Start of Records for this exercise

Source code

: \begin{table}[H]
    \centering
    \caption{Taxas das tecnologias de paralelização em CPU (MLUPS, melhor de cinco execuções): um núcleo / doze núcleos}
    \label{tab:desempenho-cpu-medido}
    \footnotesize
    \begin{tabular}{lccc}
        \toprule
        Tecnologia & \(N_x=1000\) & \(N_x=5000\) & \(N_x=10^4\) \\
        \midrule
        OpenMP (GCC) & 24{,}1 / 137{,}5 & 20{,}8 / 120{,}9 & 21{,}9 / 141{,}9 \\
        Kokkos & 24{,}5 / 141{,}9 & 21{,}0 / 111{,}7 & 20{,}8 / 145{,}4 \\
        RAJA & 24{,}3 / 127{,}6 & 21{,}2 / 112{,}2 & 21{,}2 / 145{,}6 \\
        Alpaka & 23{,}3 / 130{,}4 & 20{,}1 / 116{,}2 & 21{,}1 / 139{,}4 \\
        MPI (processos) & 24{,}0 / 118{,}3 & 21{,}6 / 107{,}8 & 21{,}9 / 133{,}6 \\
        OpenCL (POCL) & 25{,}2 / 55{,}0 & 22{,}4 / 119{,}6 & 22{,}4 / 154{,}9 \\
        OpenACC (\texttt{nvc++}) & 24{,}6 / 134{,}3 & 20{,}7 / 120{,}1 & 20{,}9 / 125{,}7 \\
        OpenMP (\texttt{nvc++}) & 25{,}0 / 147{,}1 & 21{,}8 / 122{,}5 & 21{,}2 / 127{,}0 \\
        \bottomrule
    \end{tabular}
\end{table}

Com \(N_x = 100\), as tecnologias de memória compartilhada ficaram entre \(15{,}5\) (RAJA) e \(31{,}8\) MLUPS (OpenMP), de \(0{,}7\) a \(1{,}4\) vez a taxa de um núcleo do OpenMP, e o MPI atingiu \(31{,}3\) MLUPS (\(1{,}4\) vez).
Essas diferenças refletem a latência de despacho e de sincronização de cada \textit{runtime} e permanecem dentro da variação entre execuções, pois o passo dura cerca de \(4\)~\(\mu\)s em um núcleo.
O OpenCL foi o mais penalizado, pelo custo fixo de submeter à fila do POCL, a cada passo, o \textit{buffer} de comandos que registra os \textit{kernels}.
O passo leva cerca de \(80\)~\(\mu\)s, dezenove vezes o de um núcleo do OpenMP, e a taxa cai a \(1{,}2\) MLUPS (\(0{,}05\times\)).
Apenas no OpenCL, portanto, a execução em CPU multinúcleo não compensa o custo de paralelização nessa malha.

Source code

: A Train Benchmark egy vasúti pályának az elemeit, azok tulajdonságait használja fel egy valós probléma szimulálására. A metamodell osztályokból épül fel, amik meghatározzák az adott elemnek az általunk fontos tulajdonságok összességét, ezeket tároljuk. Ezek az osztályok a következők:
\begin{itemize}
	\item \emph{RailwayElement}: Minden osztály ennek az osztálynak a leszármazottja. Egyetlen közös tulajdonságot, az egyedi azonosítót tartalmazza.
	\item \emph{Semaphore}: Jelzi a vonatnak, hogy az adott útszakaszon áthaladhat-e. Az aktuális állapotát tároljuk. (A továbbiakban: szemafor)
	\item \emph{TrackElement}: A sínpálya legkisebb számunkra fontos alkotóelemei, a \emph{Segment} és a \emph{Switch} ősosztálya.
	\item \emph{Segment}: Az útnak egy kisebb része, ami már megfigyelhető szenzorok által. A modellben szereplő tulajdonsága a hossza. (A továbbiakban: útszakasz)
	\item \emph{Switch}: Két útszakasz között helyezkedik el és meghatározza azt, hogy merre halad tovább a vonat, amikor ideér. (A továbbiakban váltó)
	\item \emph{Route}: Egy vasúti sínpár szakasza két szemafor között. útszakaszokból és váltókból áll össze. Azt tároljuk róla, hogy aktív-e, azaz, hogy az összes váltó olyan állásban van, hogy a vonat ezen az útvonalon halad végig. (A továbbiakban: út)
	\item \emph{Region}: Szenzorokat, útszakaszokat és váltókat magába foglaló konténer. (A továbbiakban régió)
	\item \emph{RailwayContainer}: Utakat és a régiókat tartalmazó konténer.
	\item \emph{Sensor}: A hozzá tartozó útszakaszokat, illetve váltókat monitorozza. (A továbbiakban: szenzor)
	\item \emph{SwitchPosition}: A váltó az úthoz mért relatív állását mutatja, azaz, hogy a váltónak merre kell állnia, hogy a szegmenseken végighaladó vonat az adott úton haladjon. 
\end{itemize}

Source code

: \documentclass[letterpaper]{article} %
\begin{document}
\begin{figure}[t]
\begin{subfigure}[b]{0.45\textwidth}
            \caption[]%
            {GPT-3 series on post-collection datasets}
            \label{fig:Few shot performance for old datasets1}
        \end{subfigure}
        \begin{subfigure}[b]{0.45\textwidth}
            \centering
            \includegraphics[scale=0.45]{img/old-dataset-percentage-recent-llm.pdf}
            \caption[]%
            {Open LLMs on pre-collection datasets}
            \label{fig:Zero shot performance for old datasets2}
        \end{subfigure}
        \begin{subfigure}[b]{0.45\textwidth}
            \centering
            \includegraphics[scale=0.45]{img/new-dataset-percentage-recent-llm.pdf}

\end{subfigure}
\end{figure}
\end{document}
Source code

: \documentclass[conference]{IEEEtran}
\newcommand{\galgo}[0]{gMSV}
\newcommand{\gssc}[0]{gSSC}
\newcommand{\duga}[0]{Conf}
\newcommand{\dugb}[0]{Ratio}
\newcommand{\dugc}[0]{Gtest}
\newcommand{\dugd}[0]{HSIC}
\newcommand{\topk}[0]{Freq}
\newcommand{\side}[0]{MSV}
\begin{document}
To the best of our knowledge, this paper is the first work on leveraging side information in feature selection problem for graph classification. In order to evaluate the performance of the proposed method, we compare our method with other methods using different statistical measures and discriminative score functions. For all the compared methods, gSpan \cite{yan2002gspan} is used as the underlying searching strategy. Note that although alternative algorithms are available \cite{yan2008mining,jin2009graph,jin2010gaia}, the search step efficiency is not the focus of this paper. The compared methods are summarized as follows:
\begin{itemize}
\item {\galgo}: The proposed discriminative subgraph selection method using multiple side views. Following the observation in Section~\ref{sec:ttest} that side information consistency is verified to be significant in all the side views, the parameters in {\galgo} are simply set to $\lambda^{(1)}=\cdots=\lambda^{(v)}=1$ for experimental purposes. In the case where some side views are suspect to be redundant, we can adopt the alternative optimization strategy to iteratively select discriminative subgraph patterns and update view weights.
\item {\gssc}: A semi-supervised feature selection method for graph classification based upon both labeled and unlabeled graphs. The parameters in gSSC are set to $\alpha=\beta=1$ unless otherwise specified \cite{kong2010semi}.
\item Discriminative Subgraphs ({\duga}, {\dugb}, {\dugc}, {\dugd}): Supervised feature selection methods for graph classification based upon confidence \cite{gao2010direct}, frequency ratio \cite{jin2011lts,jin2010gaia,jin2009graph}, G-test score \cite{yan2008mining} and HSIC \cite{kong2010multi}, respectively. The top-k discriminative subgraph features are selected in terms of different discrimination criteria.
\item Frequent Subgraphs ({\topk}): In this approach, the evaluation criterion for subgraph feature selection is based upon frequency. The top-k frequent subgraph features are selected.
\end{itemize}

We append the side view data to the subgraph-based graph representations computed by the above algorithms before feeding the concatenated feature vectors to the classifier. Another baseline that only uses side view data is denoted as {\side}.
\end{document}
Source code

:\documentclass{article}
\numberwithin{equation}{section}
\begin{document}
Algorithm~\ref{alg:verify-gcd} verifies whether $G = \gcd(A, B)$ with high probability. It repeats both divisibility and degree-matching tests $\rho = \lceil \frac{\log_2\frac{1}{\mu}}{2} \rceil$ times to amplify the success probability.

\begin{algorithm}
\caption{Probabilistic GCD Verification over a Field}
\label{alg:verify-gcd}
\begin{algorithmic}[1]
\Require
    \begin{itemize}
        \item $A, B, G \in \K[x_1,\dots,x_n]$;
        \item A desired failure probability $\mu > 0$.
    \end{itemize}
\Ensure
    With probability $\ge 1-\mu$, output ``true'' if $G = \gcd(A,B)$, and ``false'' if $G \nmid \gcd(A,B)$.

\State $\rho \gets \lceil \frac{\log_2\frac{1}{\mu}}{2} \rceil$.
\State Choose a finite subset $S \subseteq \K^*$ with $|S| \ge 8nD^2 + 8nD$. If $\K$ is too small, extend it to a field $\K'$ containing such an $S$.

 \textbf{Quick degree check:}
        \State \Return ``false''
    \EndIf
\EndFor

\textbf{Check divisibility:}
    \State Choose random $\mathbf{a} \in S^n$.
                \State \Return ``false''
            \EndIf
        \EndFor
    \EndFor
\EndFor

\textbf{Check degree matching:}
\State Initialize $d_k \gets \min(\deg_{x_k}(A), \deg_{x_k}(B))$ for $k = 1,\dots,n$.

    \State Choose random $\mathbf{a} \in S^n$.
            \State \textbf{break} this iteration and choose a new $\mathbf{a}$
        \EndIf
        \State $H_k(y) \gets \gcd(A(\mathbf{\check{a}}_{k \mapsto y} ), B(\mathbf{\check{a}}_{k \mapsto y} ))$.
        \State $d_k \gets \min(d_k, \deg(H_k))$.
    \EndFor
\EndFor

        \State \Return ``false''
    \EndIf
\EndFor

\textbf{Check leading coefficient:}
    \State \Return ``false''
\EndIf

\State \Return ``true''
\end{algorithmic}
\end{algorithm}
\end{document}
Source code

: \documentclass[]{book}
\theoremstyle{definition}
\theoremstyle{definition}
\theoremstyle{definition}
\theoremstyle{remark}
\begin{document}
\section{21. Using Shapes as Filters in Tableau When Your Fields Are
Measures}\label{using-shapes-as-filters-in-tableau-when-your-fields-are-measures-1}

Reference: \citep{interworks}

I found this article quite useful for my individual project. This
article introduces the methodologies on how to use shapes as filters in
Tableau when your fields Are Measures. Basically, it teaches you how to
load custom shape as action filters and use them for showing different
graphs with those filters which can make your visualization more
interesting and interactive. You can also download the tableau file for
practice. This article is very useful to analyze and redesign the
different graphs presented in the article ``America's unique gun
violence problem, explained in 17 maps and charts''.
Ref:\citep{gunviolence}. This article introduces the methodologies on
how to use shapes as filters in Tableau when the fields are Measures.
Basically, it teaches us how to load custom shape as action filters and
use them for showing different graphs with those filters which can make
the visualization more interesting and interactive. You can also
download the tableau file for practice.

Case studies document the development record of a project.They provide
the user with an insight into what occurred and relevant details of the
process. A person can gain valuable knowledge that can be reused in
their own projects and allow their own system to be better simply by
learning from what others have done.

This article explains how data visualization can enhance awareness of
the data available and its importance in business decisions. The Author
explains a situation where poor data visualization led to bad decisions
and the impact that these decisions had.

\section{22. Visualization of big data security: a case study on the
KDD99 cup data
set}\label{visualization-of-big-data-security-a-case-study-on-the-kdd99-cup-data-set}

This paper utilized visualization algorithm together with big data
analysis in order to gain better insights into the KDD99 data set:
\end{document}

End of Records for this exercise

From the data, collect all lines where the string "rceil" appears.

Algorithm~\ref{alg:verify-gcd} verifies whether $G = \gcd(A, B)$ with high probability. It repeats both divisibility and degree-matching tests $\rho = \lceil \frac{\log_2\frac{1}{\mu}}{2} \rceil$ times to amplify the success probability.
\State $\rho \gets \lceil \frac{\log_2\frac{1}{\mu}}{2} \rceil$.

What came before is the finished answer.